The Supreme Court decision last month validating the powers of banks to sell annuities knocked down one more industry barrier to full entry into the insurance business. More will probably fall this year.

These actual and anticipated changes in the regulatory landscape are good for banks. They help create what the industry has been calling for ever since the relatively recent rise of nonbank competition began: a level playing field.

To win on that field, many bankers still have a lot to learn about the fundamentals of retailing - from product packaging to pricing, positioning, and even basic product management.

They can learn from the consumer goods industries, as National Commerce Bank in Memphis is doing by benchmarking Wal-Mart and the Gap.

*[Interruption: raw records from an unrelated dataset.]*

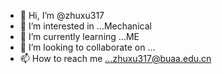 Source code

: - 👋 Hi, I’m @zhuxu317
- 👀 I’m interested in ...Mechanical
- 🌱 I’m currently learning ...ME
- 💞️ I’m looking to collaborate on ...
- 📫 How to reach me ...zhuxu317@buaa.edu.cn

<!---
zhuxu317/zhuxu317 is a ✨ special ✨ repository because its `README.md` (this file) appears on your GitHub profile.
You can click the Preview link to take a look at your changes.
--->
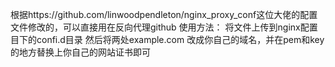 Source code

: 根据https://github.com/linwoodpendleton/nginx_proxy_conf这位大佬的配置文件修改的，可以直接用在反向代理github
使用方法：
将文件上传到nginx配置目下的confi.d目录
然后将两处example.com 改成你自己的域名，并在pem和key的地方替换上你自己的网站证书即可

Or they can learn from direct competitors, such as Fidelity, Merrill Lynch, or even USAA. But lessons from competitors can come at an unacceptably high cost.

Bankers should begin their retailing lessons - whether the product being marketed is life insurance, annuities, or mutual funds - by submitting to an unblinking self-assessment. Asking the following questions is a good place to start:

*Is there direct alignment between the products I offer or want to offer and the known needs of my target customers?

*Is the match between customer needs and products superior to or at least equivalent to that offered by my banking and nonbanking competitors?

*Can my current delivery system deliver the products to the target customers when they want them and where they want them at an acceptable cost?

If this first evaluation shows structural weaknesses, a bank has one kind of problem. Although serious, this is addressable. But if a banker cannot quickly, concisely, and confidently answer those basic questions, the bank has another, much more fundamental problem.

In the case of insurance products, bankers ought to be able to give very positive answers to those questions. Bankers do have inherent advantages over their sometime rivals/sometime partners in the insurance industry, if they exploit them properly.

For instance, banks should be able to do a superior job of acquiring and using information about their customers. They already have a wealth of information defining family composition, life-event changes, income, and net worth - even a customer's risk profile.

This information can help bankers identify and qualify insurance prospects in a way that insurers already envy.

Banks also have much more frequent and direct access to their customers than insurers, through simple account transactions, credit origination, or even personal banking.

And they have lower customer acquisition costs than agent-based insurers - perhaps the greatest vulnerability insurers feel these days.

But besides some well-known exceptions, most notably Keycorp, U.S. Bancorp, Norwest, and Chemical, banks generally have not shown that they can capitalize easily on these potential advantages.

For instance, while bankers collect a great deal of information about their customers, they seldom use it to precisely identify meaningful, actionable customer segments. This is an important missed opportunity, because useful segments are much more targeted than traditional demographic groups. Segments are defined by a detailed understanding of purchase behavior, life events, or "need states" that trigger purchases, and the vendor selection criteria used by customers in that segment to make a buying decision.

Your bank may, for example, routinely track the marital status of your customers.

But if you don't also know - to pick a hypothetical number - that 30% of your customers between the ages of 25 and 40 are divorced, typically remarry within a year, and then want to provide long-term security for their second families, you'll miss defining an actionable segment for your insurance products.

Bankers also frequently have trouble capitalizing on the potential advantages of a delivery system that gives them more opportunities to "touch" customers than insurance agents have.

Instead of touching them, bank branch staff often rub customers the wrong way. That's not because they're bad people. This is often because bank management has not clearly defined its job as customer-centered, reinforced that definition with an effective incentive program, or supported the job with the right information technology.

These management failures help explain why one platform employee we interviewed recently could say with a straight face and clear conscience: "My job is to balance at day's end. If the customer wants a verbal hug, he should get it at home."

If that's the message your customers get today, that's exactly where they will stay. At home, where insurance agents and other direct marketers can easily find them.